§ **WORK INSTRUCTION**
Your answer should consist of every line in the records that holds "will".

DATASET RECORDS below:

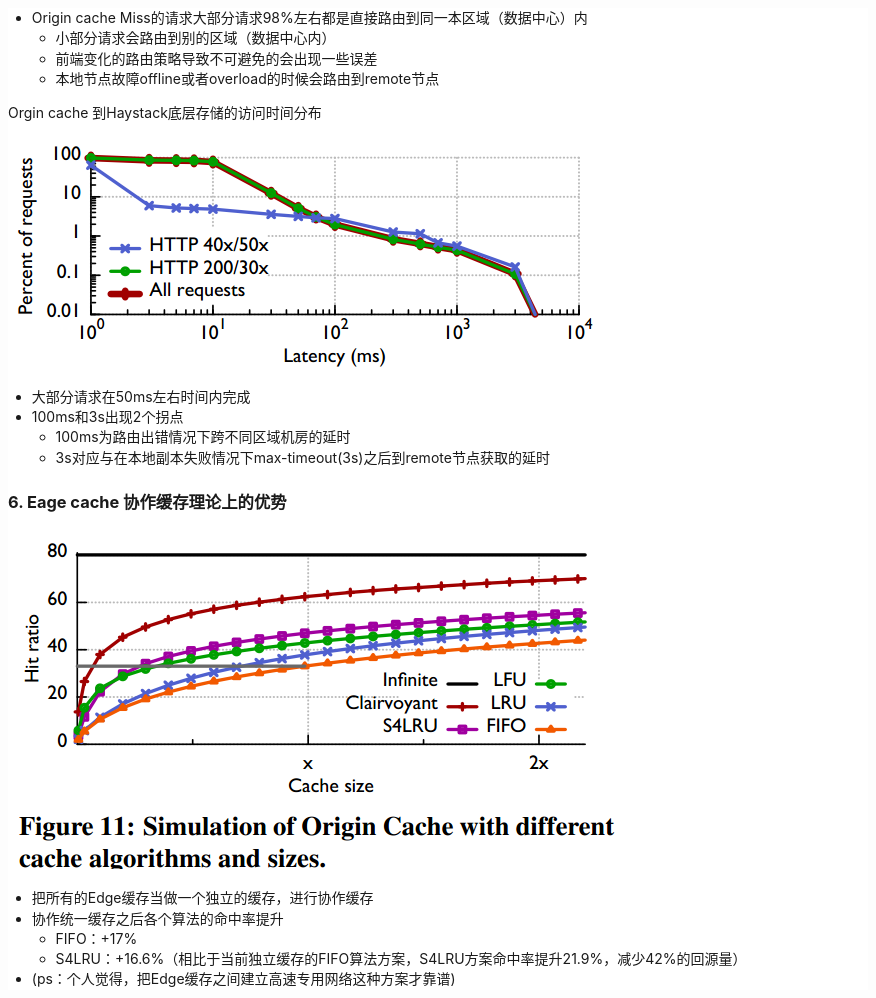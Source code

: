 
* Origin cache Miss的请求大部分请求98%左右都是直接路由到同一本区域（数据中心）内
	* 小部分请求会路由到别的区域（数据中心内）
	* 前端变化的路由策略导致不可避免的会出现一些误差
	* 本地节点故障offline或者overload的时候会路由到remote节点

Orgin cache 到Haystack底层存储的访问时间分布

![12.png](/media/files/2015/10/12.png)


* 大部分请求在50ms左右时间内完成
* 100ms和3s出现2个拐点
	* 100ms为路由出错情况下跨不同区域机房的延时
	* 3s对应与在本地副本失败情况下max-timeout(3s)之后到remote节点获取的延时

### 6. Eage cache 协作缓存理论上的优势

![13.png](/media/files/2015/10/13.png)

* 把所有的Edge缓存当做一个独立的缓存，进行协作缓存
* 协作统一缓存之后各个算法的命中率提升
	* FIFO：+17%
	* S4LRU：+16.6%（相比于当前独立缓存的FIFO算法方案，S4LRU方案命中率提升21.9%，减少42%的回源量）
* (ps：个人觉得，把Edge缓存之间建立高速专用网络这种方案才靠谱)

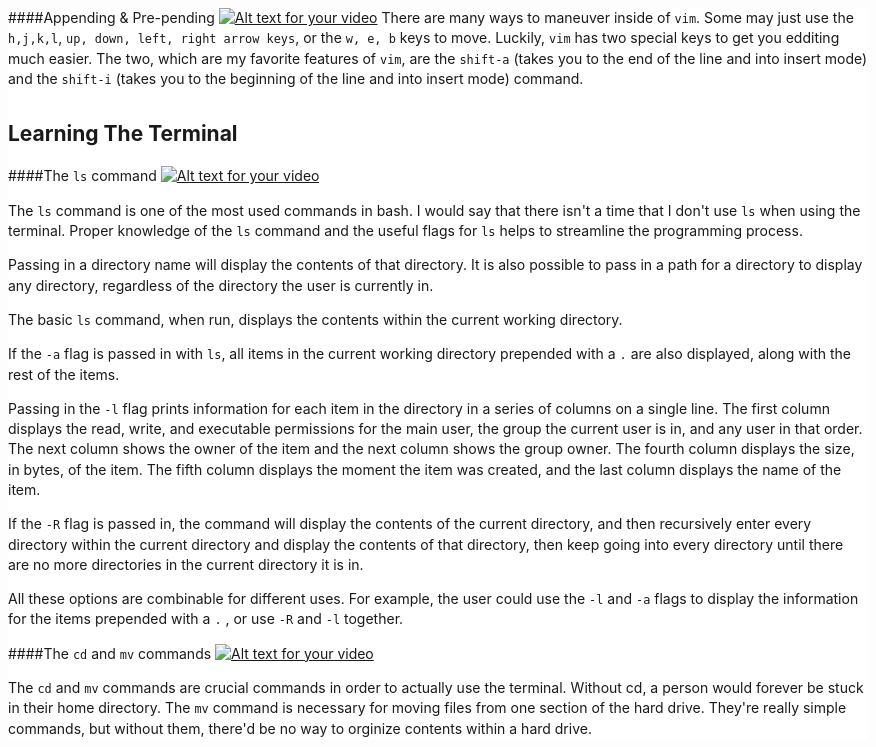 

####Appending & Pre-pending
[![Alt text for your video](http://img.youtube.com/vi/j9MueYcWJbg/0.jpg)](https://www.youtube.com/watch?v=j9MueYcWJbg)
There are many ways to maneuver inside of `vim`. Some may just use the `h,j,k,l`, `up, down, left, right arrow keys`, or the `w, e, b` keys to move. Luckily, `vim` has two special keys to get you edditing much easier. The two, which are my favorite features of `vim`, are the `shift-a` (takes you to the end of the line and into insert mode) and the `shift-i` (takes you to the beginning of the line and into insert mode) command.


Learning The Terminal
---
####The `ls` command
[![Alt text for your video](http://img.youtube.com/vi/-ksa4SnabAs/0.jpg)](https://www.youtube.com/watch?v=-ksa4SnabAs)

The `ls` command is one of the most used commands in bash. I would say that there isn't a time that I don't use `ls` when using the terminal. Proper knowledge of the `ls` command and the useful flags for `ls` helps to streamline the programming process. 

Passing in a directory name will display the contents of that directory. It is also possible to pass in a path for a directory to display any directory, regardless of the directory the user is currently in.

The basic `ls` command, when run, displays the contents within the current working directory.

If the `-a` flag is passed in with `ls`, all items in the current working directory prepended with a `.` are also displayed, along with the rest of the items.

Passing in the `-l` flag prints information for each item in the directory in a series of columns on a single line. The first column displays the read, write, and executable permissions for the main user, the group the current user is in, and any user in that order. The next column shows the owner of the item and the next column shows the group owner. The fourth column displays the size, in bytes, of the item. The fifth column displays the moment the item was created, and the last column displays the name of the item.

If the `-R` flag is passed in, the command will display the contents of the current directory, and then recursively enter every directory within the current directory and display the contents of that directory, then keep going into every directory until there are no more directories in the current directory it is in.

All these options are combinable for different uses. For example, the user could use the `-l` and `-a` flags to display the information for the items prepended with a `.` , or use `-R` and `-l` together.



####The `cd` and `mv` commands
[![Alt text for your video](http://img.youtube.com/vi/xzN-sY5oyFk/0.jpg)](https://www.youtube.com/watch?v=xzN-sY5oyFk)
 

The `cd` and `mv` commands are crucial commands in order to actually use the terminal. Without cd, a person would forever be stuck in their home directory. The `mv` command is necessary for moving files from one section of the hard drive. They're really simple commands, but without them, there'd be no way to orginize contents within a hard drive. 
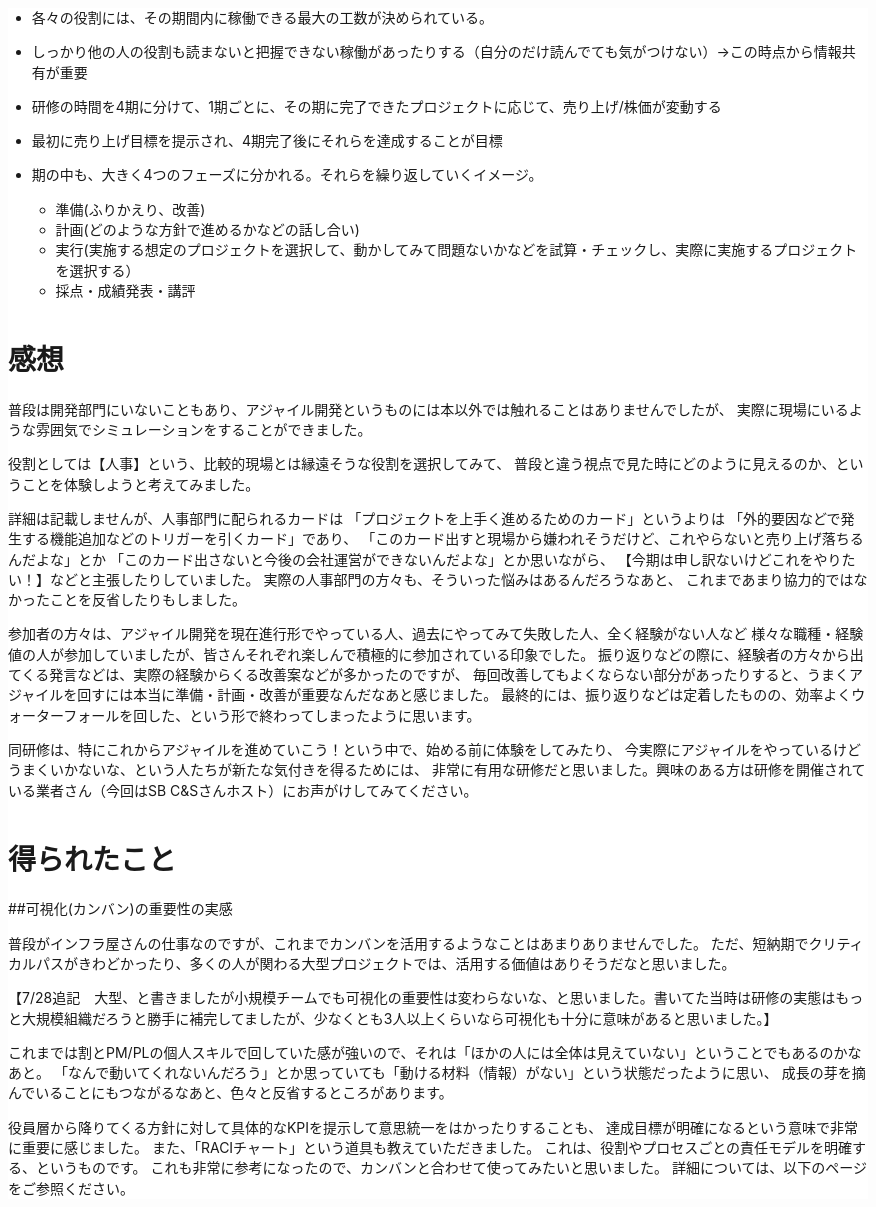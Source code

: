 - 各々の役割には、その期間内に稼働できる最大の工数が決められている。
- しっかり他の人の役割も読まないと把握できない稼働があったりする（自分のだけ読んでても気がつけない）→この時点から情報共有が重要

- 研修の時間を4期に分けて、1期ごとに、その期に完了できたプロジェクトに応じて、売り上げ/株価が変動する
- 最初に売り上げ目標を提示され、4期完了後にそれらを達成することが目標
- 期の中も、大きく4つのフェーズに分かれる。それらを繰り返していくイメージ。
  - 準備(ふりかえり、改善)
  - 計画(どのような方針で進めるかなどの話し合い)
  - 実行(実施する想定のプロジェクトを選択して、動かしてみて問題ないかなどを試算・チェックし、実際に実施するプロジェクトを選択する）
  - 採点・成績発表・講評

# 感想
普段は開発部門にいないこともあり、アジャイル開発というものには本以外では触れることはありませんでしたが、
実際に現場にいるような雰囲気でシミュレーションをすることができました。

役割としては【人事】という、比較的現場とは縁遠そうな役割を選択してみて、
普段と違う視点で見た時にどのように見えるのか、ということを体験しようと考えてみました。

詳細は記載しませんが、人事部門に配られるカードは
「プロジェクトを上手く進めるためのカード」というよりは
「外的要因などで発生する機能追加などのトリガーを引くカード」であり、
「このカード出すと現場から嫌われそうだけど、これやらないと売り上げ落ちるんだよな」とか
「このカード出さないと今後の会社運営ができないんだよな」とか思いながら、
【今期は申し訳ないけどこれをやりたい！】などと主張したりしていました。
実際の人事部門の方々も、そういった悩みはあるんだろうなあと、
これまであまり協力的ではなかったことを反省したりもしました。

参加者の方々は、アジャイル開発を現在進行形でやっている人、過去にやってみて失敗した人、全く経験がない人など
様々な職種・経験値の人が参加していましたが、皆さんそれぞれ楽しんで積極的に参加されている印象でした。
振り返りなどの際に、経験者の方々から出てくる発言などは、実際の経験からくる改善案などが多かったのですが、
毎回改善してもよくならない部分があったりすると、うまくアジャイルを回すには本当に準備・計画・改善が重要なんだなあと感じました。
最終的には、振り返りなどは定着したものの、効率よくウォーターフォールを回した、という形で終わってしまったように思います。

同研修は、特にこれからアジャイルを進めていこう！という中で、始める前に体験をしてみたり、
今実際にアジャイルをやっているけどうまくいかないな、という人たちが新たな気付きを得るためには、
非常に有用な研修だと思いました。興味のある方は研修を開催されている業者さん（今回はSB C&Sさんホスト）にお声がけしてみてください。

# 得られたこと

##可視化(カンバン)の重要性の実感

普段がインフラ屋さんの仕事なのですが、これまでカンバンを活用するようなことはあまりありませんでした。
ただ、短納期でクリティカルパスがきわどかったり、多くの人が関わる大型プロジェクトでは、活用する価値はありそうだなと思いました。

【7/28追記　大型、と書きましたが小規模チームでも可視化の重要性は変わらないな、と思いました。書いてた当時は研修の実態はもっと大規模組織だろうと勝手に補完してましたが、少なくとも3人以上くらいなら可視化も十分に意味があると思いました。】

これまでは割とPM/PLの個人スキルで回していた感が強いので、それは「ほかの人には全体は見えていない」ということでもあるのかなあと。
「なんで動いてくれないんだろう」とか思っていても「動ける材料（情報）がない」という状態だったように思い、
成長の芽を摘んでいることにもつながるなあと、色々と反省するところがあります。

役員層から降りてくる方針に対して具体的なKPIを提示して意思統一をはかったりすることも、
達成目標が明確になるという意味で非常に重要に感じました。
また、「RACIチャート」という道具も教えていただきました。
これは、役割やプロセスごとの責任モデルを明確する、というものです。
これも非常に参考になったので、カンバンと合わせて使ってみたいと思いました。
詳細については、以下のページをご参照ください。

End of DATASET RECORDS.

§ **ANSWER BOX**
Passing in a directory name will display the contents of that directory. It is also possible to pass in a path for a directory to display any directory, regardless of the directory the user is currently in.
If the `-R` flag is passed in, the command will display the contents of the current directory, and then recursively enter every directory within the current directory and display the contents of that directory, then keep going into every directory until there are no more directories in the current directory it is in.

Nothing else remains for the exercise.